Tuesday, December 29, 2015

2015: In Joy and Sorrow

In the nearly five years(!) since I've been writing this blog, I've found it fun to reflect on the passing year before setting goals (i.e. making non-resolutions) for the upcoming year. I set a lot of goals at the end of last year, and this has been a pretty epic running year for me. It has also been the most challenging year of my life (in both good and bad ways).

On January 1, 2015 I had a two-week old baby. My eyes felt like they were filled with sand. Sleep deprivation is legit. I gained a new appreciation for all the parents I knew who appeared to be functioning like normal humans. I learned that new parents are, in fact, wizards. I discovered an all-consuming love that I'd never known. My son is a joy every single day. It's the hardest and most rewarding job I've ever done, and I love every second of it.  

With my little dude when he was about four months old. This love is the best.

I returned to work the first week in February to a new job. I am with the same organization, but I transitioned from lobbying to running our foundation. When I look back at my travel schedule this year, I honestly don't know how I did it. I was on the road 3-4 days a week to Michigan cities like Traverse City, Boyne City, Port Huron, Midland, Benton Harbor, Monroe, Freemont and Mackinac Island to name a few. I attended a great training in June in New York City at the nationally renowned Foundation Center. My new position has a lot of flexibility, and for that I am infinitely grateful. However being a Type A crazy person means I still try to cram in something into all the hours of the day plus more. But I love this job and the work we're doing for communities. I can't imagine doing anything else. 

Preaching the placemaking gospel to a legislative committee.

We had lot of personal trips too. We went to West Virginia seven times (including spending the bulk of October there). We spent a week with my family near Nashville,Tennessee, and I am so grateful for that last vacation with my dad. We attended several weddings including one in Manistee in northern Michigan. My son visited Lake Michigan for the first time on a beautiful summer day. My husband, two of our best friends and I went to New York City where I ran the marathon. My son and I went to Austin, Texas to visit my best friend/his godmother and also went to San Antonio to cheer her on during her first half marathon. Finally we spent the week of Christmas with my family in the Outer Banks. At the age of one, my son has visited twelve states. Not too shabby.
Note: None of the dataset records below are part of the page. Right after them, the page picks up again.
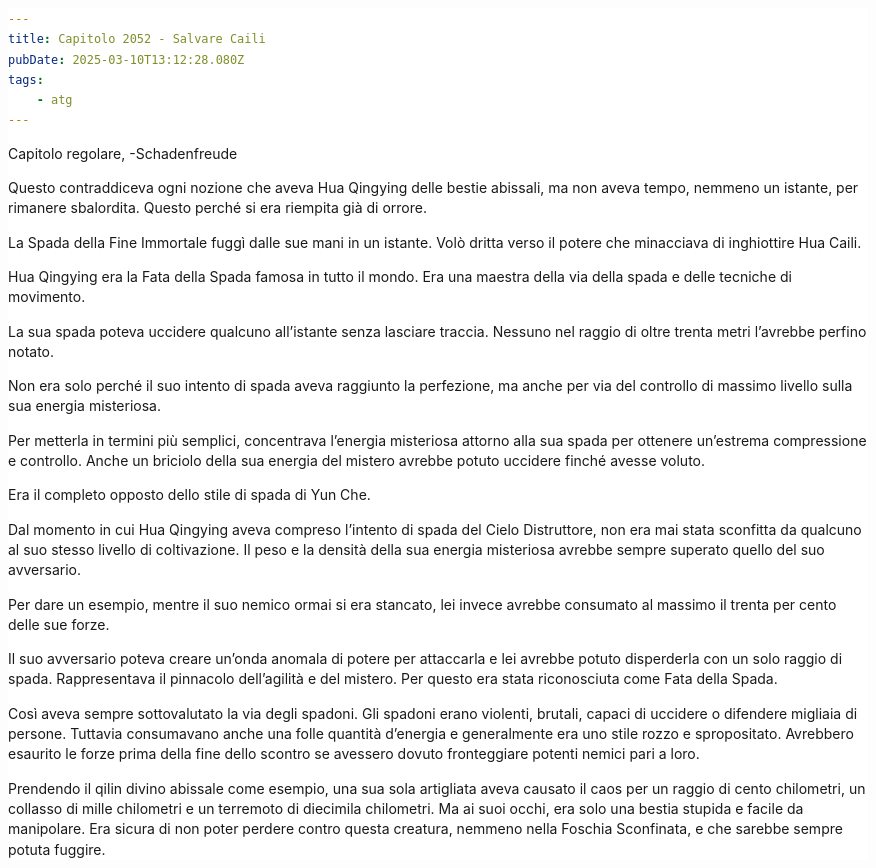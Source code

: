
 ```yaml
---
title: Capitolo 2052 - Salvare Caili
pubDate: 2025-03-10T13:12:28.080Z
tags:
    - atg
---
```



Capitolo regolare,
-Schadenfreude


Questo contraddiceva ogni nozione che aveva Hua Qingying delle bestie abissali, ma non aveva tempo, nemmeno un istante, per rimanere sbalordita. Questo perché si era riempita già di orrore.


La Spada della Fine Immortale fuggì dalle sue mani in un istante. Volò dritta verso il potere che minacciava di inghiottire Hua Caili.


Hua Qingying era la Fata della Spada famosa in tutto il mondo. Era una maestra della via della spada e delle tecniche di movimento.


La sua spada poteva uccidere qualcuno all’istante senza lasciare traccia. Nessuno nel raggio di oltre trenta metri l’avrebbe perfino notato.


Non era solo perché il suo intento di spada aveva raggiunto la perfezione, ma anche per via del controllo di massimo livello sulla sua energia misteriosa.


Per metterla in termini più semplici, concentrava l’energia misteriosa attorno alla sua spada per ottenere un’estrema compressione e controllo. Anche un briciolo della sua energia del mistero avrebbe potuto uccidere finché avesse voluto.


Era il completo opposto dello stile di spada di Yun Che.


Dal momento in cui Hua Qingying aveva compreso l’intento di spada del Cielo Distruttore, non era mai stata sconfitta da qualcuno al suo stesso livello di coltivazione. Il peso e la densità della sua energia misteriosa avrebbe sempre superato quello del suo avversario.


Per dare un esempio, mentre il suo nemico ormai si era stancato, lei invece avrebbe consumato al massimo il trenta per cento delle sue forze.


Il suo avversario poteva creare un’onda anomala di potere per attaccarla e lei avrebbe potuto disperderla con un solo raggio di spada. Rappresentava il pinnacolo dell’agilità e del mistero. Per questo era stata riconosciuta come Fata della Spada.


Così aveva sempre sottovalutato la via degli spadoni. Gli spadoni erano violenti, brutali, capaci di uccidere o difendere migliaia di persone. Tuttavia consumavano anche una folle quantità d’energia e generalmente era uno stile rozzo e spropositato. Avrebbero esaurito le forze prima della fine dello scontro se avessero dovuto fronteggiare potenti nemici pari a loro.


Prendendo il qilin divino abissale come esempio, una sua sola artigliata aveva causato il caos per un raggio di cento chilometri, un collasso di mille chilometri e un terremoto di diecimila chilometri. Ma ai suoi occhi, era solo una bestia stupida e facile da manipolare. Era sicura di non poter perdere contro questa creatura, nemmeno nella Foschia Sconfinata, e che sarebbe sempre potuta fuggire.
Ryman Auditorium with the fam


I've run faster than ever. I ran five 5ks, one 5k/10k combo, five half marathons, one ten mile/5k combo and a marathon. I ran a personal best at every distance including slicing five minutes off my half marathon time and a half hour off my marathon PR.  I trained less than ever, somehow miraculously remained uninjured, and I got faster. There is no scientific logic that supports what happened to my running speed this year, and I chalk it up to stress relief and pure tenacity. I'm psyched to focus on the 5k in 2016, a goal I set for this year on which I did not make time to focus.

All smiles after a serious PR in the NYC Marathon
This year wasn't all about my being a speed demon in love with a baby boy. My health took a beating as a result of stress and pushing myself too hard. I was having dizzy spells in the spring/summer, and we discovered my stored iron levels were dangerously low. Thanks to some iron infusions I've felt much better this fall. My Crohn's had a few rough spots as well, but again pure stubbornness pulled me through.

In October I lost my dad, and I've spent a lot of time talking about it. Nearly three months later my heart is still aching. If you buy into Elisabeth Kubler-Ross' five stages of grief (denial, anger, bargaining, depression and acceptance) I'm currently hovering somewhere between denial and anger but leaning toward the anger stage. I'm pissed that my dad isn't here. I'm pissed that I think about him so much more now that he's gone. When he was here he was just here, and I took it for granted. You expect losing a parent to be awful, but you have no idea how awful it's going to be. Then there's the bonus awful: nobody prepares you for the worry and hurt for the parent who's still with us. I worry about my mom constantly. She's a grown-up who has spent 63 years on this planet, but I find myself fretting about her all the time. This year contained both the most joyful and most painful moments of my life, and it's given me extraordinary perspective.  

I just found this photo of my dad and my son in Tennessee last summer. Heart wrenching.
I rarely say no to any of the adventures life throws my way, and the result is my constantly moving. Given the perspective of this year I don't expect that to change much. I intend to celebrate every day. I intend to drink the good champagne on a Tuesday. I'm going to hug people I love and laugh a lot. My goal is to tell people the positive things about my life first instead of the negative. I've got a great life, and there's a lot for which to be thankful. 

Let's do this 2016. Let's make this year rock. Let's remember that life is short. Let's love too much, and celebrate everything. My favorite country singer, fellow West Virginian Brad Paisley, said: "Tomorrow is the first blank page of a 365-page book. Write a good one." Cheers to you all my friends!